(Stored items from a collection)
-- Opening Marker --

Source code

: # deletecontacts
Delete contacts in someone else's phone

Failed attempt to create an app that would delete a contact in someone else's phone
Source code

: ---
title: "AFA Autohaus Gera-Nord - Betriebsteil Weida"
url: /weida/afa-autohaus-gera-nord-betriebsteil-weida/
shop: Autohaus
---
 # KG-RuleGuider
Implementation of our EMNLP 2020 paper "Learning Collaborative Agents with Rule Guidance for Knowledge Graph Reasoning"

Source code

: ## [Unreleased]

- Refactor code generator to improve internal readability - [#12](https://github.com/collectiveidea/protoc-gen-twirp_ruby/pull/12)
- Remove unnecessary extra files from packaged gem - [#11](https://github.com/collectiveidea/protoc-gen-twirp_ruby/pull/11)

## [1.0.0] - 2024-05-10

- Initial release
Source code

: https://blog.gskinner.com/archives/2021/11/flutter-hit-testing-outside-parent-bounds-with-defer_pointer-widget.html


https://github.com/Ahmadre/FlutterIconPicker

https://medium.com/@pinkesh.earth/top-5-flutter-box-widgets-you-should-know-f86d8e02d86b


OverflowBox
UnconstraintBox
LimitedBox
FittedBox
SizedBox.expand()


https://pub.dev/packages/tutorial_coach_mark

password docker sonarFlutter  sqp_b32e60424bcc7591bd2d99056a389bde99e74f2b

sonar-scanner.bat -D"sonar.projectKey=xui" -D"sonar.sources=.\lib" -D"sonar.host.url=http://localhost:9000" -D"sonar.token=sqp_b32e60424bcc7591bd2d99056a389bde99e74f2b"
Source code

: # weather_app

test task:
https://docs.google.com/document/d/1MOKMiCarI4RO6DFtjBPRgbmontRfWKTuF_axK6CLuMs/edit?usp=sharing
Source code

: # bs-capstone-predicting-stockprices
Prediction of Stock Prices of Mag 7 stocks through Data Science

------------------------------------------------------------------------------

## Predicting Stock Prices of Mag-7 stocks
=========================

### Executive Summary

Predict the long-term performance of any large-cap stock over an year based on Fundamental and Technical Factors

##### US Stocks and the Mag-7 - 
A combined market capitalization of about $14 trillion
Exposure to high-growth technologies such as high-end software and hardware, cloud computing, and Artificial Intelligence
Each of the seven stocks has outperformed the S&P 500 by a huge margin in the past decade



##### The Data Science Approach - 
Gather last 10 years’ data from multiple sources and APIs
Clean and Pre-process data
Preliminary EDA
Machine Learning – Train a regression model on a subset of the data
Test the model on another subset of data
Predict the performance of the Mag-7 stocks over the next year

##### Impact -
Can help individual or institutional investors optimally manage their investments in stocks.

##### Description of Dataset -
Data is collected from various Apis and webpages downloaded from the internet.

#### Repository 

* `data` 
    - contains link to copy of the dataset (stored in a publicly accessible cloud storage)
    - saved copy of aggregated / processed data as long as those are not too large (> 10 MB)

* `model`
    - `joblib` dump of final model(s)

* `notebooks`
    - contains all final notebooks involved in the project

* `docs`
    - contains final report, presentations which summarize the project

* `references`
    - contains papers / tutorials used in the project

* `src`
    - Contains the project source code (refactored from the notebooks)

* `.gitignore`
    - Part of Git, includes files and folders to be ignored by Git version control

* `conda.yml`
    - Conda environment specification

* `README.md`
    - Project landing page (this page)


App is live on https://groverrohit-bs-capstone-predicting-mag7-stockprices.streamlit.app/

-- Closing Marker --

## EXERCISE AIM
Transcribe each entry exactly as it appears.

## OUTPUT
Source code

: # deletecontacts
Delete contacts in someone else's phone

Failed attempt to create an app that would delete a contact in someone else's phone
Source code

: ---
title: "AFA Autohaus Gera-Nord - Betriebsteil Weida"
url: /weida/afa-autohaus-gera-nord-betriebsteil-weida/
shop: Autohaus
---
 # KG-RuleGuider
Implementation of our EMNLP 2020 paper "Learning Collaborative Agents with Rule Guidance for Knowledge Graph Reasoning"

Source code

: ## [Unreleased]

- Refactor code generator to improve internal readability - [#12](https://github.com/collectiveidea/protoc-gen-twirp_ruby/pull/12)
- Remove unnecessary extra files from packaged gem - [#11](https://github.com/collectiveidea/protoc-gen-twirp_ruby/pull/11)

## [1.0.0] - 2024-05-10

- Initial release
Source code

: https://blog.gskinner.com/archives/2021/11/flutter-hit-testing-outside-parent-bounds-with-defer_pointer-widget.html


https://github.com/Ahmadre/FlutterIconPicker

https://medium.com/@pinkesh.earth/top-5-flutter-box-widgets-you-should-know-f86d8e02d86b


OverflowBox
UnconstraintBox
LimitedBox
FittedBox
SizedBox.expand()


https://pub.dev/packages/tutorial_coach_mark

password docker sonarFlutter  sqp_b32e60424bcc7591bd2d99056a389bde99e74f2b

sonar-scanner.bat -D"sonar.projectKey=xui" -D"sonar.sources=.\lib" -D"sonar.host.url=http://localhost:9000" -D"sonar.token=sqp_b32e60424bcc7591bd2d99056a389bde99e74f2b"
Source code

: # weather_app

test task:
https://docs.google.com/document/d/1MOKMiCarI4RO6DFtjBPRgbmontRfWKTuF_axK6CLuMs/edit?usp=sharing
Source code

: # bs-capstone-predicting-stockprices
Prediction of Stock Prices of Mag 7 stocks through Data Science

------------------------------------------------------------------------------

## Predicting Stock Prices of Mag-7 stocks
=========================

### Executive Summary

Predict the long-term performance of any large-cap stock over an year based on Fundamental and Technical Factors

##### US Stocks and the Mag-7 - 
A combined market capitalization of about $14 trillion
Exposure to high-growth technologies such as high-end software and hardware, cloud computing, and Artificial Intelligence
Each of the seven stocks has outperformed the S&P 500 by a huge margin in the past decade



##### The Data Science Approach - 
Gather last 10 years’ data from multiple sources and APIs
Clean and Pre-process data
Preliminary EDA
Machine Learning – Train a regression model on a subset of the data
Test the model on another subset of data
Predict the performance of the Mag-7 stocks over the next year

##### Impact -
Can help individual or institutional investors optimally manage their investments in stocks.

##### Description of Dataset -
Data is collected from various Apis and webpages downloaded from the internet.

#### Repository 

* `data` 
    - contains link to copy of the dataset (stored in a publicly accessible cloud storage)
    - saved copy of aggregated / processed data as long as those are not too large (> 10 MB)

* `model`
    - `joblib` dump of final model(s)

* `notebooks`
    - contains all final notebooks involved in the project

* `docs`
    - contains final report, presentations which summarize the project

* `references`
    - contains papers / tutorials used in the project

* `src`
    - Contains the project source code (refactored from the notebooks)

* `.gitignore`
    - Part of Git, includes files and folders to be ignored by Git version control

* `conda.yml`
    - Conda environment specification

* `README.md`
    - Project landing page (this page)


App is live on https://groverrohit-bs-capstone-predicting-mag7-stockprices.streamlit.app/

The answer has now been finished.